The distance between the contacts on the throwing arms made by the rope coils was so small that most of the energy stored in the torsion engine was lost when firing the ballista. To fix this, I added some 3/4" PVC electrical conduit above and below the throwing arms within the rope coils. These served to increase the distance just enough to provide a significant increase in power, while loosing very little speed.

Draw Length

I added about two feet onto the long board connecting the trigger to the frame. This addition in turn increased the draw length of the ballista, which increased the energy put into the projectile during each shot. This almost doubled the range from what it was to what it is now, but has the downside of me having to use a wrench to prise the pouch's ropes onto the trigger. The last foot and a half of the draw is well over 200 lbs of combined force from the torsion engines. In fact, I am pretty sure that the pouch can not keep up with the projectile after the first two feet of draw because so much more energy is expended in those two feet than in the last few. However, I do not have a high speed camera to test this with at the moment, and the performance is excellent as it is.
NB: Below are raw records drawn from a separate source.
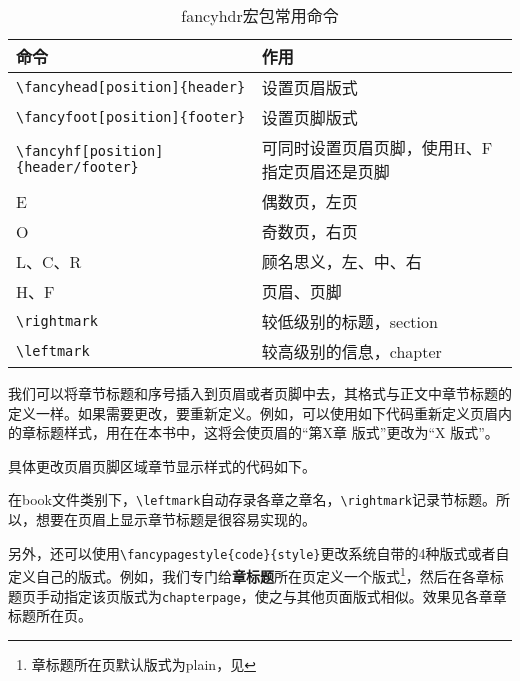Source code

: \begin{table}
    \caption{fancyhdr宏包常用命令}
    \label{fancyhdr-tabular}
\begin{tabular}{ll}
    \toprule
    命令 & 作用\\
    \midrule
    \lstinline|\fancyhead[position]{header}| & 设置页眉版式\\
    \lstinline|\fancyfoot[position]{footer}| & 设置页脚版式\\
    \lstinline|\fancyhf[position]{header/footer}| & 可同时设置页眉页脚，使用H、F指定页眉还是页脚\\
    E & 偶数页，左页\\
    O & 奇数页，右页\\
    L、C、R & 顾名思义，左、中、右\\
    H、F & 页眉、页脚\\
    \lstinline|\rightmark| & 较低级别的标题，section\\
    \lstinline|\leftmark| & 较高级别的信息，chapter\\
    \bottomrule
\end{tabular}
\end{table}

我们可以将章节标题和序号插入到页眉或者页脚中去，其格式与正文中章节标题的定义一样。如果需要更改，要重新定义。例如，可以使用如下代码重新定义页眉内的章标题样式，用在在本书中，这将会使页眉的“第X章 版式”更改为“X 版式”。

具体更改页眉页脚区域章节显示样式的代码如下。

\begin{latex}
\renewcommand{\chaptermark}[1]{\markleft{\thesection.\#1}}
\renewcommand{\chaptermark}[1]{\markboth{\thechapter.\ #1}{节样式空置表示修改章样式}}
\renewcommand{\chaptermark}[1]{\markboth{章样式}{节样式}}
\end{latex}

在book文件类别下，\lstinline|\leftmark|自动存录各章之章名，\lstinline|\rightmark|记录节标题。所以，想要在页眉上显示章节标题是很容易实现的。

\begin{latex}
\lhead{\leftmark}%
\rhead{\rightmark}%
\end{latex}

另外，还可以使用\lstinline|\fancypagestyle{code}{style}|更改系统自带的4种版式或者自定义自己的版式。例如，我们专门给\textbf{章标题}所在页定义一个版式\footnote{章标题所在页默认版式为plain，见}，然后在各章标题页手动指定该页版式为\lstinline|chapterpage|，使之与其他页面版式相似。效果见各章章标题所在页。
Thoughts and Considerations

I built this mostly to say that I could, and because I saw that I had enough spare parts to finish it. I had very few goals in mind, besides being able to shoot stuff a long way. One major design issue was transportation was being able to move it, something I completely ignored in my Trebuchet. This ballista will fit in the trunk of my car by letting the seats down in the back and retracting the arms after releasing the pressure on them. In addition, it is light enough to pick up and carry around without straining yourself.

One downside to the compact construction is that it has no base. Its not a major issue, but obviously it needs to sit at about a 45 degree incline to fire properly. To make up for this, I usually balance it on top of whatever bucket I'm carrying around with me to hold projectiles.